Restava, resta, un fondo di amarezza dopo le discussioni di questi giorni: che, diciamolo, potevano servire e forse possono ancora servire, ma che, da più parti, sono state vissute come una negazione del problema, e anzi come occasione ghiotta per sottolineare la natura, tuttora percepita come isterica, inutile e anzi dannosa, del femminismo. Da parte di uomini e donne, sottolineo.

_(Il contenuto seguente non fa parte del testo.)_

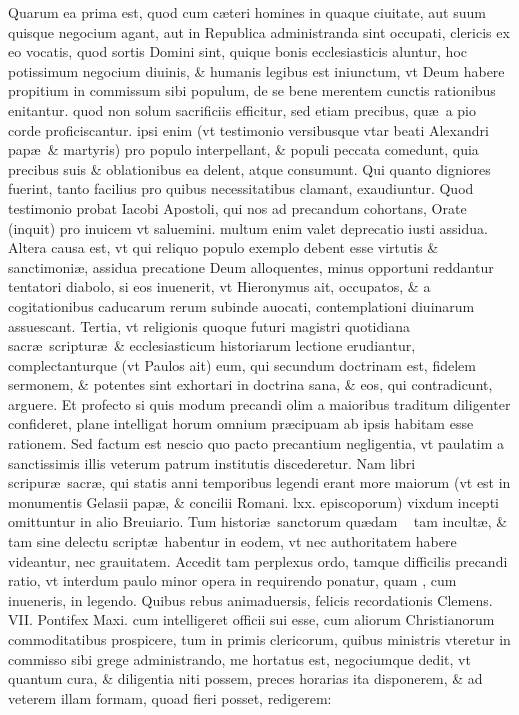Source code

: \documentclass[a5paper,10pt]{book}
\def\ae{æ}
\begin{document}
Quarum ea prima est, quod cum c\ae teri homines in quaque ciuitate, aut suum quisque negocium agant, aut in Republica administranda sint occupati, clericis ex eo vocatis, quod sortis Domini sint, quique bonis ecclesiasticis aluntur, hoc potissimum negocium diuinis, \& humanis legibus est iniunctum, vt Deum habere propitium in commissum sibi populum, de se bene merentem cunctis rationibus enitantur.
quod %
non solum sacrificiis efficitur, sed etiam precibus, qu\ae \ a pio corde proficiscantur.
ipsi %
enim (vt testimonio versibusque vtar beati Alexandri pap\ae \ \& martyris) pro populo interpellant, \& populi peccata comedunt, quia precibus suis \& oblationibus ea delent, atque consumunt.
Qui quanto digniores fuerint, tanto facilius pro quibus necessitatibus clamant, exaudiuntur.
Quod testimonio probat Iacobi Apostoli, qui nos ad precandum cohortans, Orate (inquit) pro inuicem vt saluemini.
multum %
enim valet deprecatio iusti assidua.
Altera causa est, vt qui reliquo populo exemplo debent esse virtutis \& sanctimoni\ae , assidua precatione Deum alloquentes, minus opportuni reddantur tentatori diabolo, si eos inuenerit, vt Hieronymus ait, occupatos, \& a cogitationibus caducarum rerum subinde auocati, contemplationi diuinarum assuescant.
Tertia, vt religionis quoque futuri magistri quotidiana sacr\ae \ scriptur\ae \ \& ecclesiasticum historiarum lectione erudiantur, complectanturque (vt Paulos ait) eum, qui secundum doctrinam est, fidelem 
\fancyhead[C]{\color{red} Pr\ae fatio}
sermonem, \& potentes sint exhortari in doctrina sana, \& eos, qui contradicunt, arguere.
Et profecto si quis modum precandi olim a maioribus traditum diligenter confideret, plane intelligat horum omnium pr\ae cipuam ab ipsis habitam esse rationem.
Sed factum est nescio quo pacto precantium negligentia, vt paulatim a sanctissimis illis veterum patrum institutis discederetur.
Nam libri scripur\ae \ sacr\ae, qui statis anni temporibus legendi erant more maiorum (vt est in monumentis Gelasii pap\ae, \& concilii Romani. lxx. episcoporum) vixdum incepti omittuntur in alio Breuiario.
Tum histori\ae \ sanctorum qu\ae dam \ %
tam incult\ae , \& tam sine delectu script\ae \ habentur in eodem, vt nec authoritatem habere videantur, nec grauitatem.
Accedit tam perplexus ordo, tamque difficilis precandi ratio, vt interdum paulo minor opera in requirendo ponatur, quam%
, cum inueneris, in legendo.
Quibus rebus animaduersis, felicis recordationis Clemens. VII. Pontifex Maxi. cum intelligeret officii sui esse, cum aliorum Christianorum commoditatibus prospicere, tum in primis clericorum, quibus ministris vteretur in commisso sibi grege administrando, me hortatus est, negociumque dedit, vt quantum cura, \& diligentia niti possem, preces horarias ita disponerem, \& ad veterem illam formam, quoad fieri posset, redigerem:
\end{document}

C’è un libro, però, che in questi giorni mi ha restituito fiducia: non nella risoluzione della cosiddetta questione di genere, ma nella possibilità di parole e pensieri non semplificati, non ottusamente di qua/di là, non avvelenati. Non parla di donne, si tranquillizzino i miei piccoli lettori: parla degli anni Settanta, parla di terrorismo, parla di chi ha ucciso e di chi è sopravvissuto a una persona amata che è stata uccisa. Si chiama Il libro dell’incontro, lo pubblica il Saggiatore, si deve al lavoro di Guido Bertagna, Adolfo Ceretto e Claudia Mazzucato. E’ un libro anomalo. Non vi troverete una narrazione svolta nei termini canonici, né fa concessione alcuna alla scorrevolezza, anche se scorrevole é, ed emozionante, e importante come pochi. Per sette anni gli ex (i terroristi) e i rimasti (i parenti delle vittime) si sono incontrati. Si sono parlati. Le parole di entrambe sono state accolte. Ci sono pagine del libro fatte di poche righe. Lo smarrimento di chi dice di non sapere, di non ricordare più perché ha ucciso, e che dovrebbe rileggere il volantino di rivendicazione per saperlo, e lo stupito dolore mentre pronuncia queste parole. La rivelazione di chi ha perso un familiare quando intuisce che da quello status di vittima, a vita, può uscire soltanto attraverso quegli incontri. Non c’entra il perdono. La parola perdono non ricorre o addirittura non viene pronunciata. C’entra il desiderio di capire, di superare, di far sì che la memoria non si irrigidisca in bianco/nero, lato chiaro/lato oscuro. Che si faccia persona, e che quell’insieme di persone riscrivano, per le proprie vite e per le nostre, la storia di tutti. Niente retorica. Niente paradigmi. Niente “abbracciamoci”. E’ ricostruzione, emotiva ma anche razionale, di cui abbiamo una spaventosa necessità. Si chiama giustizia riparativa, e mette l’accento non sulla pena ma sulla riconciliazione: non solo fra ex e vittime, ma di noi tutti con il nostro ancora inesplorato passato (sì, inesplorato: bastava, per dire, farsi un giretto sul solito Facebook e leggere gli esultanti status sulla morte di Licio Gelli che, guarda caso, trascuravano il fatto che pochissimi dei grovigli legati a Gelli sono stati dipanati. Altro che esultanza).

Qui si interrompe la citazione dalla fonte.